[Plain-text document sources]
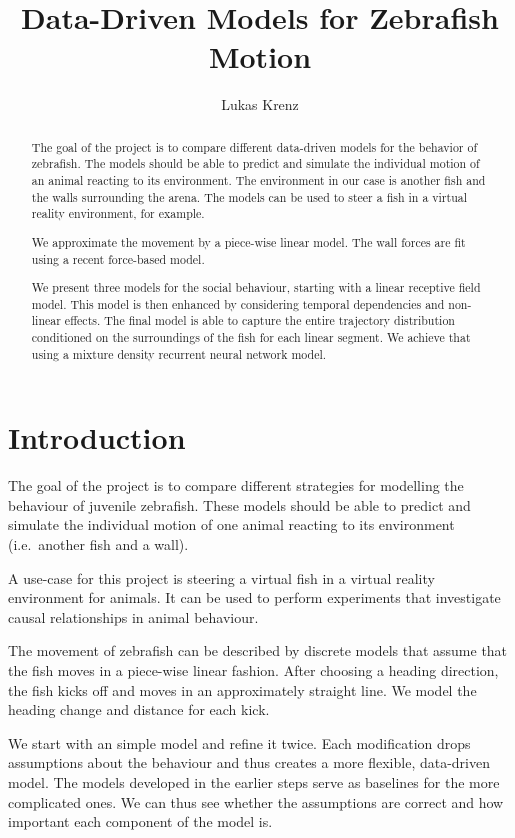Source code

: \documentclass[nobib]{tufte-handout}
\title{Data-Driven Models for Zebrafish Motion}
\author[Lukas Krenz]{Lukas Krenz}
\begin{document}
\maketitle%

\begin{abstract}
\noindent
The goal of the project is to compare different data-driven models for the behavior of zebrafish.
The models should be able to predict and simulate the individual motion of an animal reacting to its environment.
The environment in our case is another fish and the walls surrounding the arena.
The models can be used to steer a fish in a virtual reality environment, for example.

We approximate the movement by a piece-wise linear model.
The wall forces are fit using a recent force-based model.

We present three models for the social behaviour, starting with a linear receptive field model.
This model is then enhanced by considering temporal dependencies and non-linear effects.
The final model is able to capture the entire trajectory distribution conditioned on the surroundings of the fish for each linear segment.
We achieve that using a mixture density recurrent neural network model.
\end{abstract}

\section{Introduction}
The goal of the project is to compare different strategies for modelling the behaviour of juvenile zebrafish.
These models should be able to predict and simulate the individual motion of one animal reacting to its environment (i.e.\ another fish and a wall).

A use-case for this project is steering a virtual fish in a virtual reality environment for animals.
It can be used to perform experiments that investigate causal relationships in animal behaviour.

The movement of zebrafish can be described by discrete models that assume that the fish moves in a piece-wise linear fashion.
After choosing a heading direction, the fish kicks off and moves in an approximately straight line.
We model the heading change and distance for each kick.

We start with an simple model and refine it twice.
Each modification drops assumptions about the behaviour and thus creates a more flexible, data-driven model.
The models developed in the earlier steps serve as baselines for the more complicated ones.
We can thus see whether the assumptions are correct and how important each component of the model is.
\end{document}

→ What you should do
The answer must repeat every record exactly, with all pictures left out.

→ Answer to this problem
Source code

: \documentclass[nobib]{tufte-handout}
\title{Data-Driven Models for Zebrafish Motion}
\author[Lukas Krenz]{Lukas Krenz}
\begin{document}
\maketitle%

\begin{abstract}
\noindent
The goal of the project is to compare different data-driven models for the behavior of zebrafish.
The models should be able to predict and simulate the individual motion of an animal reacting to its environment.
The environment in our case is another fish and the walls surrounding the arena.
The models can be used to steer a fish in a virtual reality environment, for example.

We approximate the movement by a piece-wise linear model.
The wall forces are fit using a recent force-based model.

We present three models for the social behaviour, starting with a linear receptive field model.
This model is then enhanced by considering temporal dependencies and non-linear effects.
The final model is able to capture the entire trajectory distribution conditioned on the surroundings of the fish for each linear segment.
We achieve that using a mixture density recurrent neural network model.
\end{abstract}

\section{Introduction}
The goal of the project is to compare different strategies for modelling the behaviour of juvenile zebrafish.
These models should be able to predict and simulate the individual motion of one animal reacting to its environment (i.e.\ another fish and a wall).

A use-case for this project is steering a virtual fish in a virtual reality environment for animals.
It can be used to perform experiments that investigate causal relationships in animal behaviour.

The movement of zebrafish can be described by discrete models that assume that the fish moves in a piece-wise linear fashion.
After choosing a heading direction, the fish kicks off and moves in an approximately straight line.
We model the heading change and distance for each kick.

We start with an simple model and refine it twice.
Each modification drops assumptions about the behaviour and thus creates a more flexible, data-driven model.
The models developed in the earlier steps serve as baselines for the more complicated ones.
We can thus see whether the assumptions are correct and how important each component of the model is.
\end{document}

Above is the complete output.